Some more specialized readers are horrendous in UX. Their displays are awful, not localizable. Keyboards are fixed and require too much training.

So, naturally, I set out to build one.

Key requirements

  1. Read 134Khz RFID.
  2. Capable of storing ~1000 records of about 30 bytes each with two fields: RFID and Tag.
  3. Able to capture weight (in kilograms) and assign it to a cow.
  4. Able to capture milk production (in liters) and assign it to a cow.
  5. Assign an RFID to a cow.
  6. It must be robust enough to survive a dairy farm (hint: lots of water-y stuff around, extreme temperatures, rough handling)
  7. Have enough storage for the above, before requiring the below.
  8. The device should periodically synchronize the captured information with a back-end app running in the cloud.

How are cows identified?

Cows in the farm are identified both with an RFID (injected under the skin), and a visual numeric tag that is attached to their ears:

Basic hardware

CPU

The core board for this project is the mbed platform. More specifically the LPC1768 baord.

It is compact, low power, has tons of built-in ports and peripherals, and quite a bit of on-board memory (512K flash). And it is a joy to work with.

Keyboard

I just need numeric keys, plus a few functions. I could build the keyboard from scratch, but this Adafruit keyboard is awesome. And I can have colored backlights for free.

I also like the fact that you can chain then and big larger keyboards if needed (I’m not planning to).

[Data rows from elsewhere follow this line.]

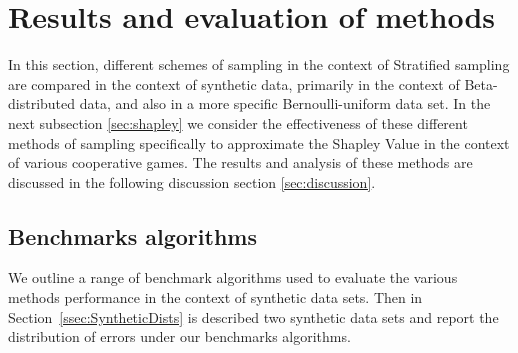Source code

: 


\section{Results and evaluation of methods}\label{section:statistics_results}


In this section, different schemes of sampling in the context of Stratified sampling are compared in the context of synthetic data, primarily in the context of Beta-distributed data, and also in a more specific Bernoulli-uniform data set.
In the next subsection \ref{sec:shapley} we consider the effectiveness of these different methods of sampling specifically to approximate the Shapley Value in the context of various cooperative games.
The results and analysis of these methods are discussed in the following discussion section \ref{sec:discussion}.

\subsection{Benchmarks algorithms}
We outline a range of benchmark algorithms used to evaluate the various methods performance in the context of synthetic data sets.
Then in Section~\ref{ssec:SyntheticDists} is described two synthetic data sets and report the distribution of errors under our benchmarks algorithms.

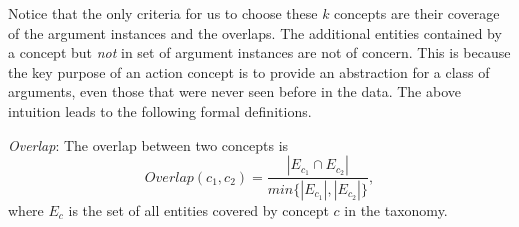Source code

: Notice that the only criteria for us to choose these $k$ concepts are their
coverage of the argument instances and the overlaps. The additional entities
contained by a concept but {\em not} in set of argument instances
are not of concern.
This is because the key purpose of an action concept is to provide an
abstraction for a class of arguments, even those that were never seen before
in the data.
%
%
The above intuition leads to the following formal definitions.
\begin{definition}
\emph{Overlap}:
The overlap between two concepts is
\begin{equation}
\label{eq:overlap}
Overlap(c_1,c_2)=\frac{|E_{c_1}\cap E_{c_2}|}{min\{ |E_{c_1}|,|E_{c_2}| \}},
\end{equation}
where $E_c$ is the set of all entities covered by concept $c$ in the
taxonomy.
\end{definition}
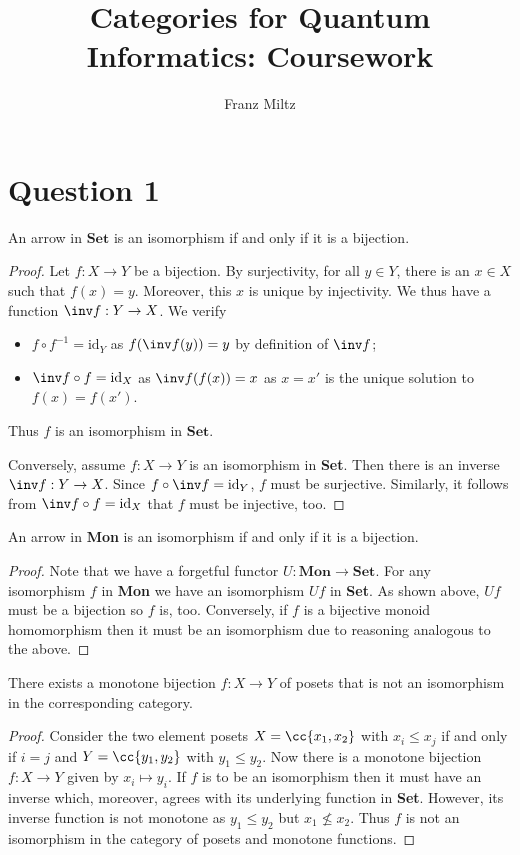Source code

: \documentclass{article}
\title{Categories for Quantum Informatics: Coursework}
\author{Franz Miltz}
\begin{document}
\maketitle

\section*{Question 1}

\begin{claim*}[a]
  An arrow in $\textbf{Set}$ is an isomorphism if and only if it is a bijection.
  \begin{proof}
    Let $f:X\to Y$ be a bijection. By surjectivity, for all $y\in Y$, there is an $x\in X$
    such that $f(x)=y$. Moreover, this $x$ is unique by injectivity. We thus have a function
    $\inv f : Y\to X$. We verify
    \begin{itemize}
      \item $f\circ f^{-1}=\text{id}_Y$ as $f(\inv f(y)) = y$ by definition of $\inv f$;
      \item $\inv f\circ f=\text{id}_X$ as $\inv f(f(x)) = x$ as $x=x'$ is the unique
        solution to $f(x)=f(x')$.
    \end{itemize}
    Thus $f$ is an isomorphism in $\textbf{Set}$.

    Conversely, assume $f:X\to Y$ is an isomorphism in \textbf{Set}. Then there is an
    inverse $\inv f:Y\to X$. Since $f\circ \inv f=\text{id}_Y$, $f$ must be surjective.
    Similarly, it follows from $\inv f\circ f=\text{id}_X$ that $f$ must be injective, too.
  \end{proof}
\end{claim*}

\begin{claim*}[b]
  An arrow in \textbf{Mon} is an isomorphism if and only if it is a bijection.
  \begin{proof}
    Note that we have a forgetful functor $U:\textbf{Mon}\to\textbf{Set}$. For any
    isomorphism $f$ in \textbf{Mon} we have an isomorphism $Uf$ in \textbf{Set}. As
    shown above, $Uf$ must be a bijection so $f$ is, too. Conversely, if $f$ is a
    bijective monoid homomorphism then it must be an isomorphism due to reasoning
    analogous to the above.
  \end{proof}
\end{claim*}

\begin{claim*}[c]
  There exists a monotone bijection $f:X\to Y$ of posets that is not an isomorphism in the corresponding
  category.
  \begin{proof}
    Consider the two element posets $X=\cc{x_1,x_2}$ with $x_i\leq x_j$ if and only if $i=j$
    and $Y=\cc{y_1,y_2}$ with $y_1\leq y_2$. Now there is a monotone bijection
    $f:X\to Y$ given by $x_i\mapsto y_i$. If $f$ is to be an isomorphism then it must have
    an inverse which, moreover, agrees with its underlying function in \textbf{Set}.
    However, its inverse function is not monotone as $y_1\leq y_2$
    but $x_1\not\leq x_2$. Thus $f$ is not an isomorphism in the category of posets and
    monotone functions.
  \end{proof}
\end{claim*}
\end{document}
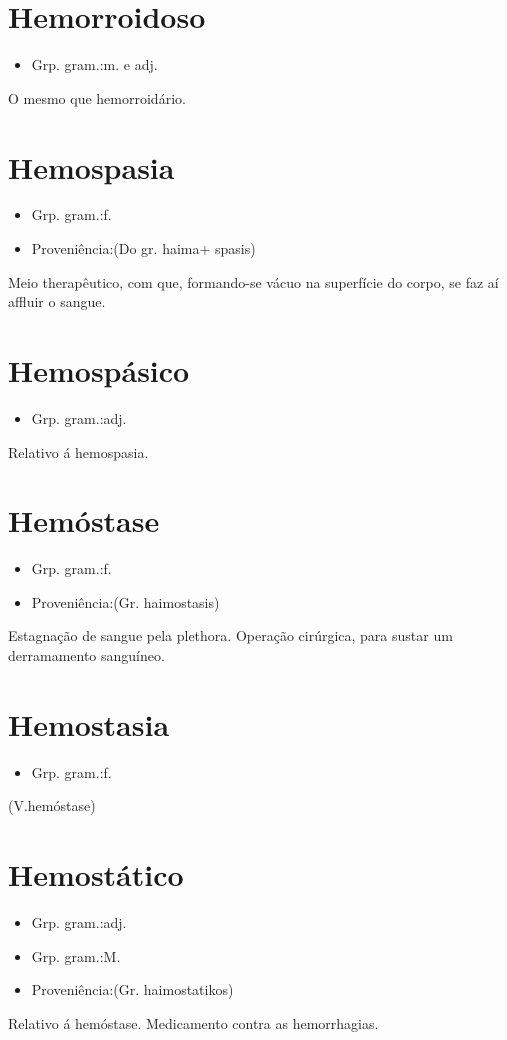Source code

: \documentclass{article}
\begin{document}
\section{Hemorroidoso}
\begin{itemize}
\item {Grp. gram.:m. e adj.}
\end{itemize}
O mesmo que \textunderscore hemorroidário\textunderscore .
\section{Hemospasia}
\begin{itemize}
\item {Grp. gram.:f.}
\end{itemize}
\begin{itemize}
\item {Proveniência:(Do gr. \textunderscore haima\textunderscore  + \textunderscore spasis\textunderscore )}
\end{itemize}
Meio therapêutico, com que, formando-se vácuo na superfície do corpo, se faz aí affluir o sangue.
\section{Hemospásico}
\begin{itemize}
\item {Grp. gram.:adj.}
\end{itemize}
Relativo á hemospasia.
\section{Hemóstase}
\begin{itemize}
\item {Grp. gram.:f.}
\end{itemize}
\begin{itemize}
\item {Proveniência:(Gr. \textunderscore haimostasis\textunderscore )}
\end{itemize}
Estagnação de sangue pela plethora.
Operação cirúrgica, para sustar um derramamento sanguíneo.
\section{Hemostasia}
\begin{itemize}
\item {Grp. gram.:f.}
\end{itemize}
(V.hemóstase)
\section{Hemostático}
\begin{itemize}
\item {Grp. gram.:adj.}
\end{itemize}
\begin{itemize}
\item {Grp. gram.:M.}
\end{itemize}
\begin{itemize}
\item {Proveniência:(Gr. \textunderscore haimostatikos\textunderscore )}
\end{itemize}
Relativo á hemóstase.
Medicamento contra as hemorrhagias.
\end{document}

Since I have a 2 line LCD display, I figured I would include an Up and Down keys, to scroll over menus. A Delete key and an Enter.

The reminder buttons are 10 digits and a . for decimals (not really needed).

Display

I don’t need much for this device. I’d like to save as much power as possible, so I’m going with a cheap 16x2 LCD display from Sparkfun.

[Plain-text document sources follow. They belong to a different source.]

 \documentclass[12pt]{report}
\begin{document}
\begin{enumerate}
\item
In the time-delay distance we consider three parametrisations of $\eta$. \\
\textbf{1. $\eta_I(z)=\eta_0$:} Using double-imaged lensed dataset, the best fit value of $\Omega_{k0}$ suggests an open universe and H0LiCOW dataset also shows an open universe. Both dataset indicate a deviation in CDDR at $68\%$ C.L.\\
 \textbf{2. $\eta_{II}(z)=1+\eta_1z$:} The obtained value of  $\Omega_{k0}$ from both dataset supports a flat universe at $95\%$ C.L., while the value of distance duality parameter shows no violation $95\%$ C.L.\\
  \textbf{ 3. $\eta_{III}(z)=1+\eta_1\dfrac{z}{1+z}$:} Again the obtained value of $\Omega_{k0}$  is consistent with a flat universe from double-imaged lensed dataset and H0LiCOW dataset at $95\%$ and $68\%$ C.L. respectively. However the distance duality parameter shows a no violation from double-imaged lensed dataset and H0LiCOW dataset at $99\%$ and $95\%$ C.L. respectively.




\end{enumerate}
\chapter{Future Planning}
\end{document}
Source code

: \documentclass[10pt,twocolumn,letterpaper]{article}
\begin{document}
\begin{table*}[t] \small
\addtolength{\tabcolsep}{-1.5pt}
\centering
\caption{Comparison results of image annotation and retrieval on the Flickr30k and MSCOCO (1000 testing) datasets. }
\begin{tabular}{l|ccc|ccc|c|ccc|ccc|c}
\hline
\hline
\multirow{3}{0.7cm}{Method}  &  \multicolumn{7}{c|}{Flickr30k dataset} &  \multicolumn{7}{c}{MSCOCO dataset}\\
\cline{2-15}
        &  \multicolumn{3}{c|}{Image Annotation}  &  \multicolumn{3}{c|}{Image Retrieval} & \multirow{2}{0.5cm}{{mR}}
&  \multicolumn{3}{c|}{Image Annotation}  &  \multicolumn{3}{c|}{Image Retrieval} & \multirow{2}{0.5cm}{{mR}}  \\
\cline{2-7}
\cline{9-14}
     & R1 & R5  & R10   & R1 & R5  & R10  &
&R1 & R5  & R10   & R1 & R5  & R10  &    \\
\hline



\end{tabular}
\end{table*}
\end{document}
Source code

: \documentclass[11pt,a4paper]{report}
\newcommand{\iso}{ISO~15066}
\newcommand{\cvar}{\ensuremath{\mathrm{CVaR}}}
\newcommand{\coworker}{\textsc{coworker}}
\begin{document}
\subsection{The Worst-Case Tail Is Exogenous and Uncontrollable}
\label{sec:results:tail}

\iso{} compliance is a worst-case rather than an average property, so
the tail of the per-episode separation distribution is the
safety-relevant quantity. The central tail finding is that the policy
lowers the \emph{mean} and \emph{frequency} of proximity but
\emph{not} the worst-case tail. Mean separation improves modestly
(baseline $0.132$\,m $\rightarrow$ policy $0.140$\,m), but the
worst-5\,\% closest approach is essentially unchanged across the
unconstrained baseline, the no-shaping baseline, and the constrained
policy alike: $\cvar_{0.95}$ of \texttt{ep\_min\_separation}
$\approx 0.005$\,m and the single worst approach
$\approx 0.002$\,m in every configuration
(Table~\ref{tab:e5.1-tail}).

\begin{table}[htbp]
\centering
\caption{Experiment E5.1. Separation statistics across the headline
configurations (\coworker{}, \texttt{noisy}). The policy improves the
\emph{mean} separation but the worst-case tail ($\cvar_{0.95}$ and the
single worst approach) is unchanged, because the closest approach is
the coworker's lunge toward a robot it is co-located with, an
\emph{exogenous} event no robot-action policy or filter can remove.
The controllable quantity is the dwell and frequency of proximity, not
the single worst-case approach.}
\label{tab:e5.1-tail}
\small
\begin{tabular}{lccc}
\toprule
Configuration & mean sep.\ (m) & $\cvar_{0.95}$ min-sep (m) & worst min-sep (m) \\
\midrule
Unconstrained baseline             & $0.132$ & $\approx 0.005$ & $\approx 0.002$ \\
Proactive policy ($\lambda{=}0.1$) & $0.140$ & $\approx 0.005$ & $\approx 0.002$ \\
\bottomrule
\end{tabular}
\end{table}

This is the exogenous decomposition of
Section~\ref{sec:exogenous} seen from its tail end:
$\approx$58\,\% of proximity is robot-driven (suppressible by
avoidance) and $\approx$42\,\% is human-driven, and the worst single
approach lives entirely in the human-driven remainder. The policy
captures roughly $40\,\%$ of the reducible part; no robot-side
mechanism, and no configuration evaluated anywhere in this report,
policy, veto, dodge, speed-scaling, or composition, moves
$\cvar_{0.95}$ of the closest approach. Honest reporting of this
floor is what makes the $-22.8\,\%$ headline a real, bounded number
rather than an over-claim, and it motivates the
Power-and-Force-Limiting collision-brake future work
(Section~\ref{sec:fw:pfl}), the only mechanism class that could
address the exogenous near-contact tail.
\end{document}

This device is very simple to use, and because the information to display is not complex, I see this as a good start. It is also low power, and works very well in very bright areas (hint: lots of sun in the fields).

This particular model uses a parallel port. But I have enough of those, so it should be fine.

RFID reader

I did quite a bit of research on this one. Eventually, I found a company in Australia, Priority 1 Design, building low power, simple to use RFID readers in the frequency I need (134Khz).

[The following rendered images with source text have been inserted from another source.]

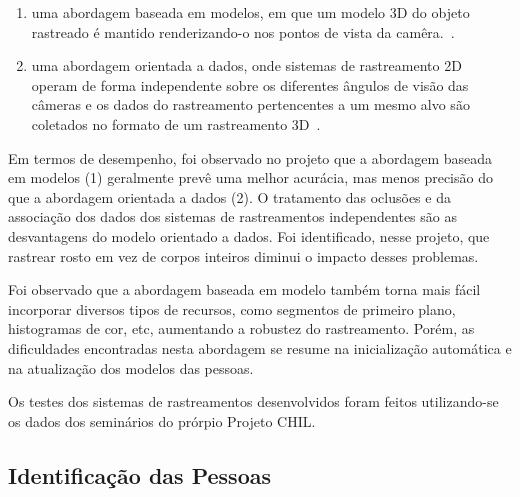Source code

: 	\begin{enumerate}
		\item uma abordagem baseada em modelos, em que um modelo 3D do objeto rastreado é mantido renderizando-o nos pontos de vista da camêra.~\cite{chilref1,chilref2,chilref3}.
		\item  uma abordagem orientada a dados, onde sistemas de rastreamento 2D operam de forma independente sobre os diferentes ângulos de visão das câmeras e os dados do rastreamento pertencentes a um mesmo alvo são coletados no formato de um rastreamento 3D~\cite{chilref4,chilref5}.
	\end{enumerate}	

 Em termos de desempenho, foi observado no projeto que a abordagem baseada em modelos (1) geralmente prevê uma melhor acurácia, mas menos precisão do que a abordagem orientada a dados (2).  O tratamento das oclusões e da associação dos dados dos sistemas de rastreamentos independentes são as desvantagens do modelo orientado a dados. Foi identificado,  nesse projeto, que rastrear rosto em vez de corpos inteiros diminui o impacto desses problemas.

 Foi observado que a abordagem baseada em modelo também torna mais fácil incorporar diversos tipos de recursos, como segmentos de primeiro plano, histogramas de cor, etc, aumentando a robustez do rastreamento. Porém, as dificuldades encontradas nesta abordagem se resume na inicialização automática e na atualização dos modelos das pessoas.

 Os testes dos sistemas de rastreamentos desenvolvidos foram feitos utilizando-se os dados dos seminários do prórpio Projeto CHIL.



\subsection{Identificação das Pessoas}


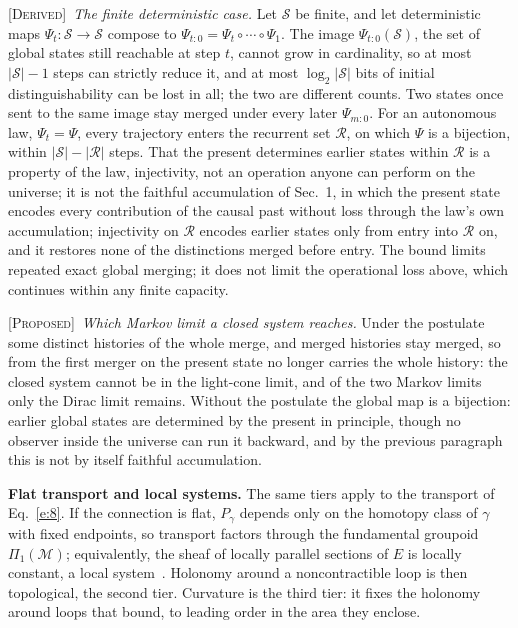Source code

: \documentclass[10pt]{article}
\newcommand{\Derived}{\noindent\textsc{[Derived]}\ }
\newcommand{\Proposed}{\noindent\textsc{[Proposed]}\ }
\begin{document}
\Derived \textit{The finite deterministic case.} Let $\mathcal S$ be finite, and let deterministic maps $\Psi_t:\mathcal S\to\mathcal S$ compose to $\Psi_{t:0}=\Psi_t\circ\cdots\circ\Psi_1$. The image $\Psi_{t:0}(\mathcal S)$, the set of global states still reachable at step $t$, cannot grow in cardinality, so at most $|\mathcal S|-1$ steps can strictly reduce it, and at most $\log_2|\mathcal S|$ bits of initial distinguishability can be lost in all; the two are different counts. Two states once sent to the same image stay merged under every later $\Psi_{m:0}$. For an autonomous law, $\Psi_t=\Psi$, every trajectory enters the recurrent set $\mathcal R$, on which $\Psi$ is a bijection, within $|\mathcal S|-|\mathcal R|$ steps. That the present determines earlier states within $\mathcal R$ is a property of the law, injectivity, not an operation anyone can perform on the universe; it is not the faithful accumulation of Sec.~1, in which the present state encodes every contribution of the causal past without loss through the law's own accumulation; injectivity on $\mathcal R$ encodes earlier states only from entry into $\mathcal R$ on, and it restores none of the distinctions merged before entry. The bound limits repeated exact global merging; it does not limit the operational loss above, which continues within any finite capacity.

\Proposed \textit{Which Markov limit a closed system reaches.} Under the postulate some distinct histories of the whole merge, and merged histories stay merged, so from the first merger on the present state no longer carries the whole history: the closed system cannot be in the light-cone limit, and of the two Markov limits only the Dirac limit remains. Without the postulate the global map is a bijection: earlier global states are determined by the present in principle, though no observer inside the universe can run it backward, and by the previous paragraph this is not by itself faithful accumulation.

\smallskip
\noindent\textbf{Flat transport and local systems.} The same tiers apply to the transport of Eq.~\eqref{e:8}. If the connection is flat, $P_\gamma$ depends only on the homotopy class of $\gamma$ with fixed endpoints, so transport factors through the fundamental groupoid $\Pi_1(\mathcal M)$; equivalently, the sheaf of locally parallel sections of $E$ is locally constant, a local system~\cite{botttu}. Holonomy around a noncontractible loop is then topological, the second tier. Curvature is the third tier: it fixes the holonomy around loops that bound, to leading order in the area they enclose.
\end{document}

The interface is simple: async serial with TTL levels. It accepts simple ASCII commands to start reading, etc.

Storage & Records

The mbed platform comes with 512KB of flash memory. That should be plenty.

My storage needs are:

  • Storing 1000 records for tags & RFIDs. Each record looks like this:
990_000000105829:1234
990_000000106543:4567 
...

The format for this file is {RFID}:{tag}. The intent for this is to be able to identify a cow with a given RFID.

That is ~ 20-25 bytes / record. I’d be needing 25K for this reference data.

There are fewer than 1000 cows, and not all of them have RFIDs, so this would be fine.

  • Storing data captures. Every event captured needs to be stored in the device so it can be sent later to a backend.

I opted for a very simple record structure:

W:1234:100.5:1480195449230
W:1234:150.8:1480195449230
P:1234:24:1480195449230
...

This format means:

{event type}:{tag}:{value}:{timestamp}

So W:1234:100.5:1480195449230 would mean, Weight captured for cow with tag=1234. Weight=100.5 Kilograms, captured on 2016-11-26T21:24:09.230Z

  • P means liters of milk production.
  • W means weight in kilograms.

With records ~30bytes, and having ~490KB of storage available, I have ~16K records. That’s plenty, since I’m planning on having frequent synchronizations with the back end.

This reminds me, we might need an RTC module. Not sure exactly how much battery the mbed board would consume just for keeping track of time.

Communications / Synching

I debated about adding a WiFi module, or enabling the Ethernet port (that comes built in the board). I decided against eventually, mostly because:

  1. I don’t want to go through the hassle of setting up WiFi on the device.
  2. Even worse, I don’t want to go through the hassle of programming TLS on the device itself (with all the additional complexity of managing credentials, etc.)
  3. I have a perfectly fine USB port available.
  4. The MBED board will show up on a host computer as a drive.
  5. I can simply write a host program that reads a file, and POSTs to an API.
  6. Simplicity wins.

Power

For the time being, I’ll just plug this to the host computer. Later on, I’ll figure out some good battery to power all this (and recharge it).

Overall design

Now the hard part starts…coding the app.